[Collected data]
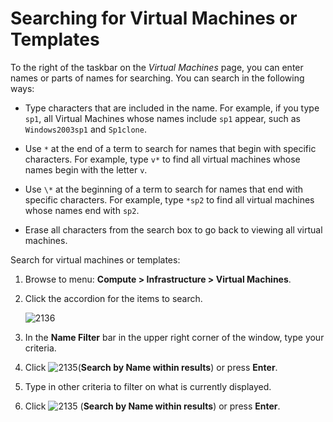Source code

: # Searching for Virtual Machines or Templates

To the right of the taskbar on the *Virtual Machines* page, you can
enter names or parts of names for searching. You can search in the
following ways:

  - Type characters that are included in the name. For example, if you
    type `sp1`, all Virtual Machines whose names include `sp1` appear,
    such as `Windows2003sp1` and `Sp1clone`.

  - Use `*` at the end of a term to search for names that begin with
    specific characters. For example, type `v*` to find all virtual
    machines whose names begin with the letter `v`.

  - Use `\*` at the beginning of a term to search for names that end
    with specific characters. For example, type `*sp2` to find all
    virtual machines whose names end with `sp2`.

  - Erase all characters from the search box to go back to viewing all
    virtual machines.

Search for virtual machines or templates:

1.  Browse to menu: **Compute > Infrastructure > Virtual Machines**.

2.  Click the accordion for the items to search.

    ![2136](../images/2136.png)

3.  In the **Name Filter** bar in the upper right corner of the window,
    type your criteria.

4.  Click ![2135](../images/2135.png)(**Search by Name within results**)
    or press **Enter**.

5.  Type in other criteria to filter on what is currently displayed.

6.  Click ![2135](../images/2135.png) (**Search by Name within results**)
    or press **Enter**.
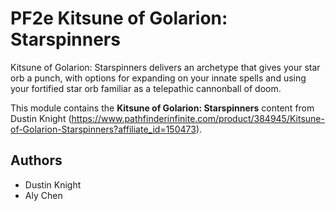 # PF2e Kitsune of Golarion: Starspinners

Kitsune of Golarion: Starspinners delivers an archetype that gives your star orb a punch, with options for expanding on your innate spells and using your fortified star orb familiar as a telepathic cannonball of doom.

This module contains the **Kitsune of Golarion: Starspinners** content from Dustin Knight (https://www.pathfinderinfinite.com/product/384945/Kitsune-of-Golarion-Starspinners?affiliate_id=150473).

## Authors

- Dustin Knight
- Aly Chen
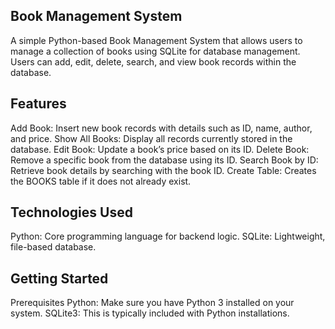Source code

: ## Book Management System
A simple Python-based Book Management System that allows users to manage a collection of books using SQLite for database management. Users can add, edit, delete, search, and view book records within the database.

## Features
Add Book: Insert new book records with details such as ID, name, author, and price.
Show All Books: Display all records currently stored in the database.
Edit Book: Update a book’s price based on its ID.
Delete Book: Remove a specific book from the database using its ID.
Search Book by ID: Retrieve book details by searching with the book ID.
Create Table: Creates the BOOKS table if it does not already exist.

## Technologies Used
Python: Core programming language for backend logic.
SQLite: Lightweight, file-based database.

## Getting Started
Prerequisites
Python: Make sure you have Python 3 installed on your system.
SQLite3: This is typically included with Python installations.
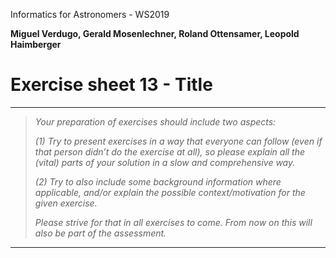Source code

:   Informatics for Astronomers - WS2019

**Miguel Verdugo, Gerald Mosenlechner, Roland Ottensamer, Leopold Haimberger**

# Exercise sheet 13 - Title

---

> _Your preparation of exercises should include two aspects:_
> 
> _(1) Try to present exercises in a way that everyone can follow (even if that
> person didn’t do the exercise at all), so please explain all the (vital) parts of
> your solution in a slow and comprehensive way._
> 
> _(2) Try to also include some background information where applicable, and/or
> explain the possible context/motivation for the given exercise._
>
> _Please strive for that in all exercises to come. From now on this will also be part of the assessment._

---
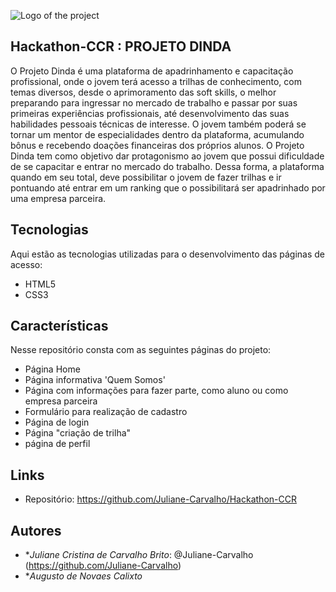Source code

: ![Logo of the project](http://logo_link)

## Hackathon-CCR : PROJETO DINDA
O Projeto Dinda é uma plataforma de apadrinhamento e capacitação profissional, onde o jovem terá acesso a trilhas de conhecimento, com temas diversos, desde o aprimoramento das soft skills, o melhor preparando para ingressar no mercado de trabalho e passar por suas primeiras experiências profissionais, até desenvolvimento das suas habilidades pessoais técnicas de interesse. O jovem também poderá se tornar um mentor de especialidades dentro da plataforma, acumulando bônus e recebendo doações financeiras dos próprios alunos. O Projeto Dinda tem como objetivo dar protagonismo ao jovem que possui dificuldade de se capacitar e entrar no mercado do trabalho. Dessa forma, a plataforma quando em seu total, deve possibilitar o jovem de fazer trilhas e ir pontuando até entrar em um ranking que o possibilitará ser apadrinhado por uma empresa parceira.

## Tecnologias
 
Aqui estão as tecnologias utilizadas para o desenvolvimento das páginas de acesso:
 
* HTML5
* CSS3

## Características
 
 Nesse repositório consta com as seguintes páginas do projeto:
 
 - Página Home
 - Página informativa 'Quem Somos'
 - Página com informações para fazer parte, como aluno ou como empresa parceira
 - Formulário para realização de cadastro
 - Página de login
 - Página "criação de trilha"
 - página de perfil
 
## Links
 
  - Repositório: https://github.com/Juliane-Carvalho/Hackathon-CCR
    

## Autores
 
* **Juliane Cristina de Carvalho Brito*: @Juliane-Carvalho (https://github.com/Juliane-Carvalho)
* **Augusto de Novaes Calixto*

**EXERCISE DETAILS:** With pictures omitted, repeat the entries above word for word from the line holding "SQLite3: This is" down to the line holding "- Página informativa 'Quem Somos'", keeping both of those lines.

**ANSWER SPACE:**
SQLite3: This is typically included with Python installations.
Source code

:   Informatics for Astronomers - WS2019

**Miguel Verdugo, Gerald Mosenlechner, Roland Ottensamer, Leopold Haimberger**

# Exercise sheet 13 - Title

---

> _Your preparation of exercises should include two aspects:_
> 
> _(1) Try to present exercises in a way that everyone can follow (even if that
> person didn’t do the exercise at all), so please explain all the (vital) parts of
> your solution in a slow and comprehensive way._
> 
> _(2) Try to also include some background information where applicable, and/or
> explain the possible context/motivation for the given exercise._
>
> _Please strive for that in all exercises to come. From now on this will also be part of the assessment._

---
Source code

: ![Logo of the project](http://logo_link)

## Hackathon-CCR : PROJETO DINDA
O Projeto Dinda é uma plataforma de apadrinhamento e capacitação profissional, onde o jovem terá acesso a trilhas de conhecimento, com temas diversos, desde o aprimoramento das soft skills, o melhor preparando para ingressar no mercado de trabalho e passar por suas primeiras experiências profissionais, até desenvolvimento das suas habilidades pessoais técnicas de interesse. O jovem também poderá se tornar um mentor de especialidades dentro da plataforma, acumulando bônus e recebendo doações financeiras dos próprios alunos. O Projeto Dinda tem como objetivo dar protagonismo ao jovem que possui dificuldade de se capacitar e entrar no mercado do trabalho. Dessa forma, a plataforma quando em seu total, deve possibilitar o jovem de fazer trilhas e ir pontuando até entrar em um ranking que o possibilitará ser apadrinhado por uma empresa parceira.

## Tecnologias
 
Aqui estão as tecnologias utilizadas para o desenvolvimento das páginas de acesso:
 
* HTML5
* CSS3

## Características
 
 Nesse repositório consta com as seguintes páginas do projeto:
 
 - Página Home
 - Página informativa 'Quem Somos'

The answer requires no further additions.